→ **INPUT DATA**

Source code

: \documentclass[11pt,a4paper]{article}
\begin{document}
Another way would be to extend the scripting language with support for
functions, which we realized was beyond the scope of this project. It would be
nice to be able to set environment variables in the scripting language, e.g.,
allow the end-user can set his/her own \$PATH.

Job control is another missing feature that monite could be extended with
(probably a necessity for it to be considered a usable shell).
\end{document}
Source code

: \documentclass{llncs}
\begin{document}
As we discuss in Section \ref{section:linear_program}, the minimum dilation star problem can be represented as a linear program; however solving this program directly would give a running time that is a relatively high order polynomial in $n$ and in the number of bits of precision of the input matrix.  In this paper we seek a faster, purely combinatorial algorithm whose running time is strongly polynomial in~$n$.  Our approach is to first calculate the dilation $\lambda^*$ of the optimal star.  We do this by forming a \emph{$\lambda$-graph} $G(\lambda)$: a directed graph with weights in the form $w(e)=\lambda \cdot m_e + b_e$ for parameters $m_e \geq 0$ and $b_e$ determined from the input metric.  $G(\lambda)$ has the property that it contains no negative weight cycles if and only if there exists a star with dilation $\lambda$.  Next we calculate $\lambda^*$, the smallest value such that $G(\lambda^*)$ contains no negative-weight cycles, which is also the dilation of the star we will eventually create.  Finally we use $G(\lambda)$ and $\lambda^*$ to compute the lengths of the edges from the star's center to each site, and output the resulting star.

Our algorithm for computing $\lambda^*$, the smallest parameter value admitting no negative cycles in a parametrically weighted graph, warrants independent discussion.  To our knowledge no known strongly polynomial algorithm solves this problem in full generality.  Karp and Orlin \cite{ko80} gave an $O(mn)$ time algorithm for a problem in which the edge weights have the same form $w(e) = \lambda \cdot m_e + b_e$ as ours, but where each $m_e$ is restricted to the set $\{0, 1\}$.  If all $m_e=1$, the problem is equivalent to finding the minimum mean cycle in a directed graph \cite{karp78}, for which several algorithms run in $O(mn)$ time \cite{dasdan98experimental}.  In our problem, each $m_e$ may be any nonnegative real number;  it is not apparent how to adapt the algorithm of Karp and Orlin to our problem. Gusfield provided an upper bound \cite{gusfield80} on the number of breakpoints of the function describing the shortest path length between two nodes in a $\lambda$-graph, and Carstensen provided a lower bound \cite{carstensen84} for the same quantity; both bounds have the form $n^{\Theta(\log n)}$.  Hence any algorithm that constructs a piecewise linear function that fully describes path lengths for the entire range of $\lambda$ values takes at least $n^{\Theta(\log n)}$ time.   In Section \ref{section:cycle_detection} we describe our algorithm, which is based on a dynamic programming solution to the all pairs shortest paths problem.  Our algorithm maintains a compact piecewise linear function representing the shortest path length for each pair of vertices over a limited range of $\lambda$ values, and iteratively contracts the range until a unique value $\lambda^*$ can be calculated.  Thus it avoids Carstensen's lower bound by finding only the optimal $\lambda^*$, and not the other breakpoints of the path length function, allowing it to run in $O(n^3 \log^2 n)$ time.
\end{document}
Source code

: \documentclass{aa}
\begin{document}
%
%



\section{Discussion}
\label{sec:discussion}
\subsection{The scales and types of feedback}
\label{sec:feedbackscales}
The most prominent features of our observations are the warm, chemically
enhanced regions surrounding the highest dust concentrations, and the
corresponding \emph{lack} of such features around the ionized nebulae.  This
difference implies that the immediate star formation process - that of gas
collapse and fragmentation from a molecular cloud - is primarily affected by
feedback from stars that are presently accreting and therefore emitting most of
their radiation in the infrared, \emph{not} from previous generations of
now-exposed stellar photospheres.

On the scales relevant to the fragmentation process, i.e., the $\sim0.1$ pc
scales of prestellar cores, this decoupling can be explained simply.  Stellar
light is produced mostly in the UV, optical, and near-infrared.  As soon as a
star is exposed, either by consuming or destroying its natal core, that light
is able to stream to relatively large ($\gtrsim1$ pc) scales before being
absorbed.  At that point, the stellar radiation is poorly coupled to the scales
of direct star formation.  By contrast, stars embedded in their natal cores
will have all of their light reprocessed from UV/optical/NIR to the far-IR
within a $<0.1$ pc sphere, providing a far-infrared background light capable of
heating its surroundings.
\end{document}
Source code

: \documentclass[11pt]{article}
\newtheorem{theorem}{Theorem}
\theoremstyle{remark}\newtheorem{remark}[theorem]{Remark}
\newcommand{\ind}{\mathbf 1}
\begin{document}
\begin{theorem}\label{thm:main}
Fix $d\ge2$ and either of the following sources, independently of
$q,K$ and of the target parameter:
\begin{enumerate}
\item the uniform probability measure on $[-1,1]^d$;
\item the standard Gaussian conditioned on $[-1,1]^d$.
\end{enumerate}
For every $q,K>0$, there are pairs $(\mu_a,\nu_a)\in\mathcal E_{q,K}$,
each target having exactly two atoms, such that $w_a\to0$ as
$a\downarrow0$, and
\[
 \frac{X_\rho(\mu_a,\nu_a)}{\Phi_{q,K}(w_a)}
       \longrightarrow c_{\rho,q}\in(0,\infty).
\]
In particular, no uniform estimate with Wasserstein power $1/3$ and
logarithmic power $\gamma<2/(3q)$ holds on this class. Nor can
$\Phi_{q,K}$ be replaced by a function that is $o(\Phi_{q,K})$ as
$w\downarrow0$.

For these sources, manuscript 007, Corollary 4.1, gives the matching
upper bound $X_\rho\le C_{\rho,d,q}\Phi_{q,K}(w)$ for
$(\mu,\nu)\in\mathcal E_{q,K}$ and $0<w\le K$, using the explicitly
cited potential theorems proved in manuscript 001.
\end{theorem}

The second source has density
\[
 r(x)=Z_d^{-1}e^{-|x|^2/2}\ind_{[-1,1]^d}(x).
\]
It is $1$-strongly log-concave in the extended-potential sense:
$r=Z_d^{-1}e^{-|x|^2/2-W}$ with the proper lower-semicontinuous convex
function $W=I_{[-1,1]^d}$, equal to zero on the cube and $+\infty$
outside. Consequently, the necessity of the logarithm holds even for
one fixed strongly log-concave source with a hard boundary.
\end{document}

→ **TASK ITEM**
Copy each line of the material exactly as shown.

→ **TASK SOLUTION**
Source code

: \documentclass[11pt,a4paper]{article}
\begin{document}
Another way would be to extend the scripting language with support for
functions, which we realized was beyond the scope of this project. It would be
nice to be able to set environment variables in the scripting language, e.g.,
allow the end-user can set his/her own \$PATH.

Job control is another missing feature that monite could be extended with
(probably a necessity for it to be considered a usable shell).
\end{document}
Source code

: \documentclass{llncs}
\begin{document}
As we discuss in Section \ref{section:linear_program}, the minimum dilation star problem can be represented as a linear program; however solving this program directly would give a running time that is a relatively high order polynomial in $n$ and in the number of bits of precision of the input matrix.  In this paper we seek a faster, purely combinatorial algorithm whose running time is strongly polynomial in~$n$.  Our approach is to first calculate the dilation $\lambda^*$ of the optimal star.  We do this by forming a \emph{$\lambda$-graph} $G(\lambda)$: a directed graph with weights in the form $w(e)=\lambda \cdot m_e + b_e$ for parameters $m_e \geq 0$ and $b_e$ determined from the input metric.  $G(\lambda)$ has the property that it contains no negative weight cycles if and only if there exists a star with dilation $\lambda$.  Next we calculate $\lambda^*$, the smallest value such that $G(\lambda^*)$ contains no negative-weight cycles, which is also the dilation of the star we will eventually create.  Finally we use $G(\lambda)$ and $\lambda^*$ to compute the lengths of the edges from the star's center to each site, and output the resulting star.

Our algorithm for computing $\lambda^*$, the smallest parameter value admitting no negative cycles in a parametrically weighted graph, warrants independent discussion.  To our knowledge no known strongly polynomial algorithm solves this problem in full generality.  Karp and Orlin \cite{ko80} gave an $O(mn)$ time algorithm for a problem in which the edge weights have the same form $w(e) = \lambda \cdot m_e + b_e$ as ours, but where each $m_e$ is restricted to the set $\{0, 1\}$.  If all $m_e=1$, the problem is equivalent to finding the minimum mean cycle in a directed graph \cite{karp78}, for which several algorithms run in $O(mn)$ time \cite{dasdan98experimental}.  In our problem, each $m_e$ may be any nonnegative real number;  it is not apparent how to adapt the algorithm of Karp and Orlin to our problem. Gusfield provided an upper bound \cite{gusfield80} on the number of breakpoints of the function describing the shortest path length between two nodes in a $\lambda$-graph, and Carstensen provided a lower bound \cite{carstensen84} for the same quantity; both bounds have the form $n^{\Theta(\log n)}$.  Hence any algorithm that constructs a piecewise linear function that fully describes path lengths for the entire range of $\lambda$ values takes at least $n^{\Theta(\log n)}$ time.   In Section \ref{section:cycle_detection} we describe our algorithm, which is based on a dynamic programming solution to the all pairs shortest paths problem.  Our algorithm maintains a compact piecewise linear function representing the shortest path length for each pair of vertices over a limited range of $\lambda$ values, and iteratively contracts the range until a unique value $\lambda^*$ can be calculated.  Thus it avoids Carstensen's lower bound by finding only the optimal $\lambda^*$, and not the other breakpoints of the path length function, allowing it to run in $O(n^3 \log^2 n)$ time.
\end{document}
Source code

: \documentclass{aa}
\begin{document}
%
%



\section{Discussion}
\label{sec:discussion}
\subsection{The scales and types of feedback}
\label{sec:feedbackscales}
The most prominent features of our observations are the warm, chemically
enhanced regions surrounding the highest dust concentrations, and the
corresponding \emph{lack} of such features around the ionized nebulae.  This
difference implies that the immediate star formation process - that of gas
collapse and fragmentation from a molecular cloud - is primarily affected by
feedback from stars that are presently accreting and therefore emitting most of
their radiation in the infrared, \emph{not} from previous generations of
now-exposed stellar photospheres.

On the scales relevant to the fragmentation process, i.e., the $\sim0.1$ pc
scales of prestellar cores, this decoupling can be explained simply.  Stellar
light is produced mostly in the UV, optical, and near-infrared.  As soon as a
star is exposed, either by consuming or destroying its natal core, that light
is able to stream to relatively large ($\gtrsim1$ pc) scales before being
absorbed.  At that point, the stellar radiation is poorly coupled to the scales
of direct star formation.  By contrast, stars embedded in their natal cores
will have all of their light reprocessed from UV/optical/NIR to the far-IR
within a $<0.1$ pc sphere, providing a far-infrared background light capable of
heating its surroundings.
\end{document}
Source code

: \documentclass[11pt]{article}
\newtheorem{theorem}{Theorem}
\theoremstyle{remark}\newtheorem{remark}[theorem]{Remark}
\newcommand{\ind}{\mathbf 1}
\begin{document}
\begin{theorem}\label{thm:main}
Fix $d\ge2$ and either of the following sources, independently of
$q,K$ and of the target parameter:
\begin{enumerate}
\item the uniform probability measure on $[-1,1]^d$;
\item the standard Gaussian conditioned on $[-1,1]^d$.
\end{enumerate}
For every $q,K>0$, there are pairs $(\mu_a,\nu_a)\in\mathcal E_{q,K}$,
each target having exactly two atoms, such that $w_a\to0$ as
$a\downarrow0$, and
\[
 \frac{X_\rho(\mu_a,\nu_a)}{\Phi_{q,K}(w_a)}
       \longrightarrow c_{\rho,q}\in(0,\infty).
\]
In particular, no uniform estimate with Wasserstein power $1/3$ and
logarithmic power $\gamma<2/(3q)$ holds on this class. Nor can
$\Phi_{q,K}$ be replaced by a function that is $o(\Phi_{q,K})$ as
$w\downarrow0$.

For these sources, manuscript 007, Corollary 4.1, gives the matching
upper bound $X_\rho\le C_{\rho,d,q}\Phi_{q,K}(w)$ for
$(\mu,\nu)\in\mathcal E_{q,K}$ and $0<w\le K$, using the explicitly
cited potential theorems proved in manuscript 001.
\end{theorem}

The second source has density
\[
 r(x)=Z_d^{-1}e^{-|x|^2/2}\ind_{[-1,1]^d}(x).
\]
It is $1$-strongly log-concave in the extended-potential sense:
$r=Z_d^{-1}e^{-|x|^2/2-W}$ with the proper lower-semicontinuous convex
function $W=I_{[-1,1]^d}$, equal to zero on the cube and $+\infty$
outside. Consequently, the necessity of the logarithm holds even for
one fixed strongly log-concave source with a hard boundary.
\end{document}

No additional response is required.